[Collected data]
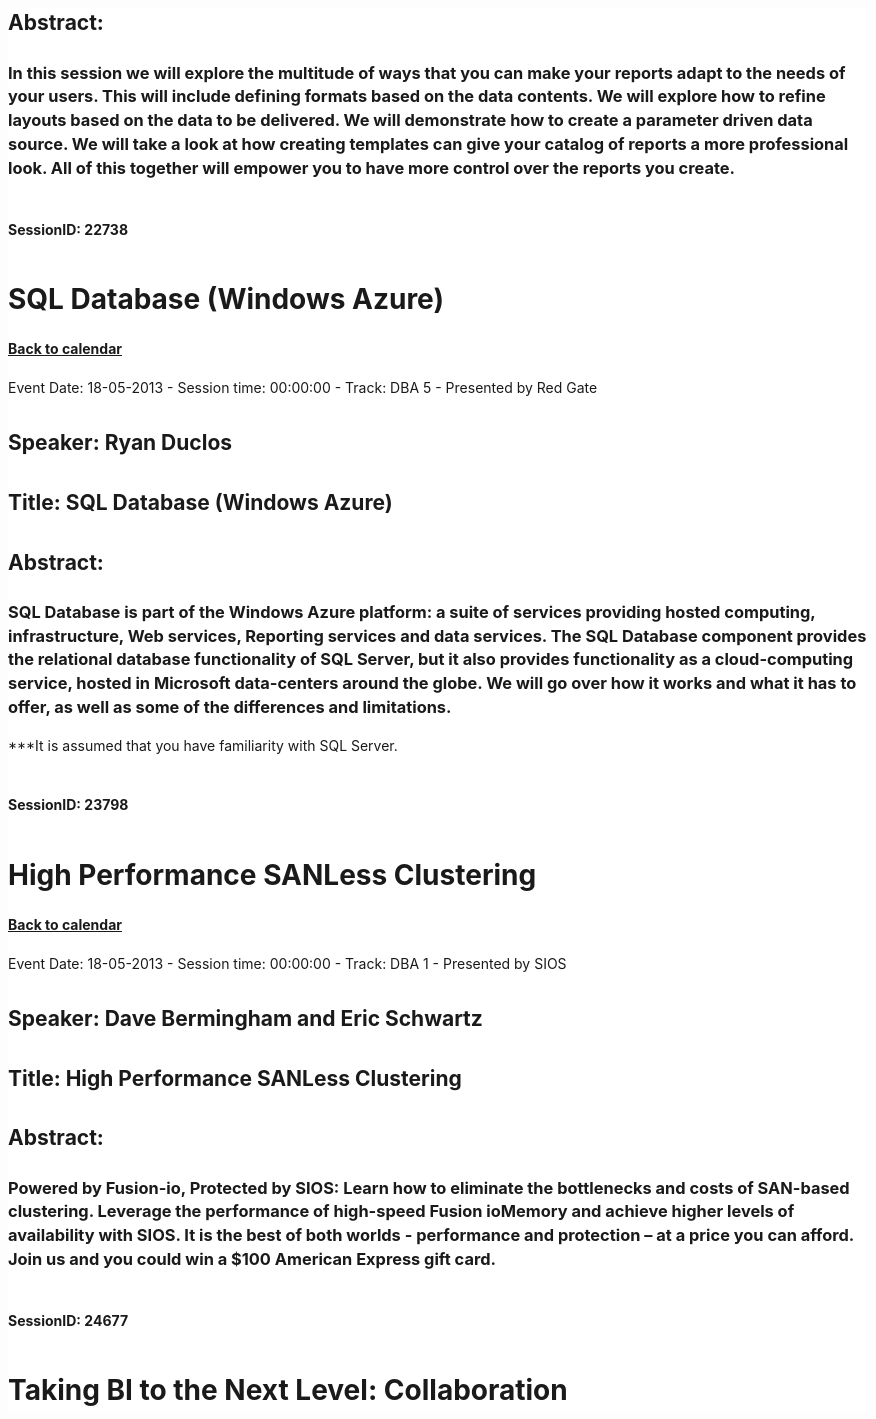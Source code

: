 ## Abstract:
### In this session we will explore the multitude of ways that you can make your reports adapt to the needs of your users.  This will include defining formats based on the data contents.  We will explore how to refine layouts based on the data to be delivered.  We will demonstrate how to create a parameter driven data source.  We will take a look at how creating templates can give your catalog of reports a more professional look.  All of this together will empower you to have more control over the reports you create.

#  
#### SessionID: 22738
# SQL Database (Windows Azure)
#### [Back to calendar](#SQLSaturday-#220-Atlanta-2013)
Event Date: 18-05-2013 - Session time: 00:00:00 - Track: DBA 5 - Presented by Red Gate
## Speaker: Ryan Duclos
## Title: SQL Database (Windows Azure)
## Abstract:
### SQL Database is part of the Windows Azure platform: a suite of services providing hosted computing, infrastructure, Web services, Reporting services and data services. The SQL Database component provides the relational database functionality of SQL Server, but it also provides functionality as a cloud-computing service, hosted in Microsoft data-centers around the globe. We will go over how it works and what it has to offer, as well as some of the differences and limitations.

***It is assumed that you have familiarity with SQL Server.
#  
#### SessionID: 23798
# High Performance SANLess Clustering
#### [Back to calendar](#SQLSaturday-#220-Atlanta-2013)
Event Date: 18-05-2013 - Session time: 00:00:00 - Track: DBA 1 - Presented by SIOS
## Speaker: Dave Bermingham and Eric Schwartz
## Title: High Performance SANLess Clustering
## Abstract:
### Powered by Fusion-io, Protected by SIOS: Learn how to eliminate the bottlenecks and costs of SAN-based clustering. Leverage the performance of high-speed Fusion ioMemory and achieve higher levels of availability with SIOS. It is the best of both worlds - performance and protection – at a price you can afford. Join us and you could win a $100 American Express gift card.
#  
#### SessionID: 24677
# Taking BI to the Next Level: Collaboration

* **EXERCISE DIRECTIONS**
Search the entries for the word "that", then copy every line in which it is found.

* **EXERCISE OUTPUT**
### In this session we will explore the multitude of ways that you can make your reports adapt to the needs of your users.  This will include defining formats based on the data contents.  We will explore how to refine layouts based on the data to be delivered.  We will demonstrate how to create a parameter driven data source.  We will take a look at how creating templates can give your catalog of reports a more professional look.  All of this together will empower you to have more control over the reports you create.
***It is assumed that you have familiarity with SQL Server.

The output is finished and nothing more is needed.